Нас не эвакуировали и мы оставались у себя дома на Петроградской стороне. Конечно, я не помню артобстрела и бег бабушки со мной в бомбоубежище. Хватали меня в одеялах, документы, деньги и еду. Часами сидели в бомбоубежище.
Много позже, в 19 лет, приехав поступать в Ленинград в институт, я увидел, что в наш дом попала авиабомба и отрезала наш дом по стене, где проходила наша кухня. А дальше вдоль забора больницы Эрисмана  по улице Льва Толстого образовался огромный пустырь и груды кирпичей.

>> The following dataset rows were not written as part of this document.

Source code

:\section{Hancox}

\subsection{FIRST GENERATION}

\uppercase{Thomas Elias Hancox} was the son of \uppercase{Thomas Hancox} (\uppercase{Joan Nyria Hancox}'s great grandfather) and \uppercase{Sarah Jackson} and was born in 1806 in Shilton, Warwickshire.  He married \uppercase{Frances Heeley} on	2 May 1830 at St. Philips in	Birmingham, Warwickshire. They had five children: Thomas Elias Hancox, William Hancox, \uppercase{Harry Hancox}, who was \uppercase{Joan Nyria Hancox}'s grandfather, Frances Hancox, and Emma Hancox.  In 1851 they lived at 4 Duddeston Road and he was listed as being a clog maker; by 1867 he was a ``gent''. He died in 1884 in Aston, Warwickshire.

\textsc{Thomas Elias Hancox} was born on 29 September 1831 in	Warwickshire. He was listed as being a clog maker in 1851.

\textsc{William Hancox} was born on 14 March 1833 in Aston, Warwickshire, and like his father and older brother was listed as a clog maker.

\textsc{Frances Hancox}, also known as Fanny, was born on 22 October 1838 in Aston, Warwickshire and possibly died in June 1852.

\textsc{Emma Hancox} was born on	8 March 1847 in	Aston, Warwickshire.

Это была половина нашего дома. Этот пустырь простоял на мою память вплоть до шестидесятых годов и только потом я увидел, что дом пристроили снова. Улица Льва Толстого застроилась к этому времени и стало всё похоже на прежний город.
Но это далеко потом.  А пока я у бабушки на руках почти всё время, так как в любую минуту могли объявить воздушную тревогу.

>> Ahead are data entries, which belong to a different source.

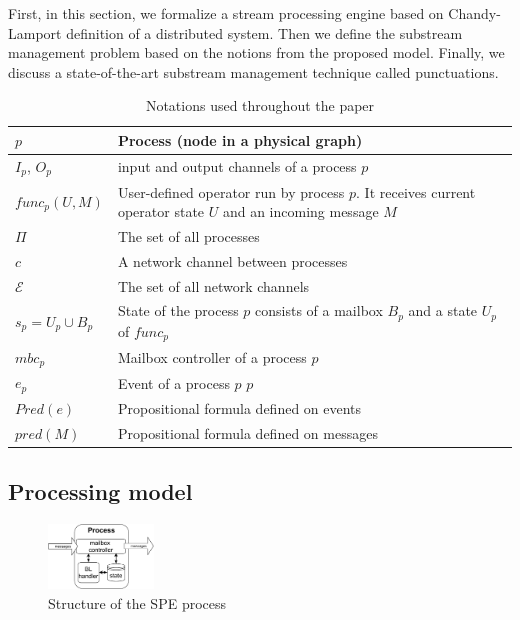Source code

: \label{fs-acker-preliminaries}

First, in this section, we formalize a stream processing engine based on Chandy-Lamport definition of a distributed system. Then we define the substream management problem based on the notions from the proposed model. Finally, we discuss a state-of-the-art substream management technique called punctuations.

\begin{table}[!b]
    \caption{Notations used throughout the paper}
    \begin{tabular}{l|p{5cm}}
        \hline
        $p$ & Process (node in a physical graph) \\ 
        \hline
        $I_p$, $O_p$ & input and output channels of a process $p$ \\ 
        \hline
        $func_p(U, M)$ & User-defined operator run by process $p$. It receives current operator state $U$ and an incoming message $M$ \\ 
        \hline
        $\Pi$ & The set of all processes  \\
        \hline
        $c$ & A network channel between processes  \\
        \hline
        $\mathcal{E}$ & The set of all network channels  \\
        \hline
        $s_p = U_p \cup B_p$ & State of the process $p$ consists of a mailbox $B_p$ and a state $U_p$ of $func_p$ \\
        \hline
        $mbc_{p}$ & Mailbox controller of a process $p$ \\
        \hline
        $e_{p}$ & Event of a process $p$ $p$ \\
        \hline
        $Pred(e)$ & Propositional formula defined on events \\
        \hline
        $pred(M)$ & Propositional formula defined on messages\\
    \end{tabular}
    \label{notations}
\end{table}

\subsection{Processing model}

\begin{figure}[htbp]
  \centering
  \includegraphics[width=0.25\textwidth]{pics/process-scheme.pdf}
  \caption{Structure of the SPE process}
  \label{fig:spe_process}
\end{figure}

Конечно, я не помню начала блокады и даже её продолжения. Я не помню, что в доме исчез сахар и многое другое. Где-то бабушка умудрялась достать мне кусочек сахара.
Мама была ещё очень молодая и красивая. Она не плакала в отличие от бабушки. Она сама была родом из Харькова и мама тоже. А по радио уже сообщали, что немцы заняли Харьков. Бабушка беспокоилась за свою квартиру в Харькове, так как она приехала, чтобы посидеть со мной.

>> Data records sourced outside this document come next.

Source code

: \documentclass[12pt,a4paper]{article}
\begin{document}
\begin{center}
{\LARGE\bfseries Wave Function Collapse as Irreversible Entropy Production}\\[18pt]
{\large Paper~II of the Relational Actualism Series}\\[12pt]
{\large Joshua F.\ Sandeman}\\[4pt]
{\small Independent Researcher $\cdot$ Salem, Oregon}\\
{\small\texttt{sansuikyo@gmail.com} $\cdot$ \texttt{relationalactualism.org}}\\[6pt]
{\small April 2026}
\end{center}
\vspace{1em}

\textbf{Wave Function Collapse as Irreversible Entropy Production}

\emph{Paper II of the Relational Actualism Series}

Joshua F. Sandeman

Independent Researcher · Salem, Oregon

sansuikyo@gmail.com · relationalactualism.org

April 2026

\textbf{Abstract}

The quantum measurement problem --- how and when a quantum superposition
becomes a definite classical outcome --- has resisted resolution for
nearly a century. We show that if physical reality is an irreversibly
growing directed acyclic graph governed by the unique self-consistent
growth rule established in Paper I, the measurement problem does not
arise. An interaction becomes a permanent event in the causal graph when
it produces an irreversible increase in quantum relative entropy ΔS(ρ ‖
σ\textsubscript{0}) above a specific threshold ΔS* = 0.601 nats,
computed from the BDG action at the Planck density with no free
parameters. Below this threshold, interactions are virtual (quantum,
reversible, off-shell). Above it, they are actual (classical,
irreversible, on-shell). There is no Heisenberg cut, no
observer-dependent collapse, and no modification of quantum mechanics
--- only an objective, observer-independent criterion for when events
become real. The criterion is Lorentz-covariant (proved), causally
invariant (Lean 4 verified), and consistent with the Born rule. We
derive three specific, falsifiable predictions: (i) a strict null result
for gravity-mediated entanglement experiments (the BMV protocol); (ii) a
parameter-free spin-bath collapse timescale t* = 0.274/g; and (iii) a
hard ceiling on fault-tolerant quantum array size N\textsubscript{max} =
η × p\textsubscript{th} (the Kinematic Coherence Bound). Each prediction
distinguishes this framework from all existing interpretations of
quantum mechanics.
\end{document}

Маме давали в штабе паёк и говорят, что когда папа забегал на минуты с двумя матросами, он тоже приносил паёк. У нас была большая трёхкомнатная квартира (это я уже помню с возраста в 6 лет).  Дом был специально построен для комсостава Балтийского флота. После войны мы играли с детьми адмиралов, капитанов первого и второго ранга и сами были адмиралами и капитанами.
Однажды мама пришла и стала плакать. Она сказала, что принято решение часть семей эвакуировать в Саранск. Это был июль 1943 года.
Два самолёта ночью вылетели с нами в Саранск. Летели под обстрелом зениток. Это тоже не я говорю, а мама.  Приземлился только наш самолёт, судьба другого осталась неизвестной.
Вскоре у мамы родился маленький брат для меня. Теперь нас было двое. Но, конечно я никакого Саранска не помню, но знаю, что он был.
Некоторое время мы прожили в этом Саранске и однажды мама сказала, что мы поездом уезжаем в Таганрог.
Таганрог был тем городом, с которого начинаются мои смутные воспоминания, очертания домов, улица, крутой спуск к морю и какие-то пещеры на этом спуске.
Таганрог стал точкой отсчёта начала моего детства, уже осознанного и далее картина была совершенно отчётливой и описывается глазами ребёнка.
Через некоторое время за нами приехал отец и мы вернулись в Ленинград в свою квартиру.
Я пошёл сразу же в детский сад. Он находился на площади Льва Толстого, где сейчас станция метро Петроградская.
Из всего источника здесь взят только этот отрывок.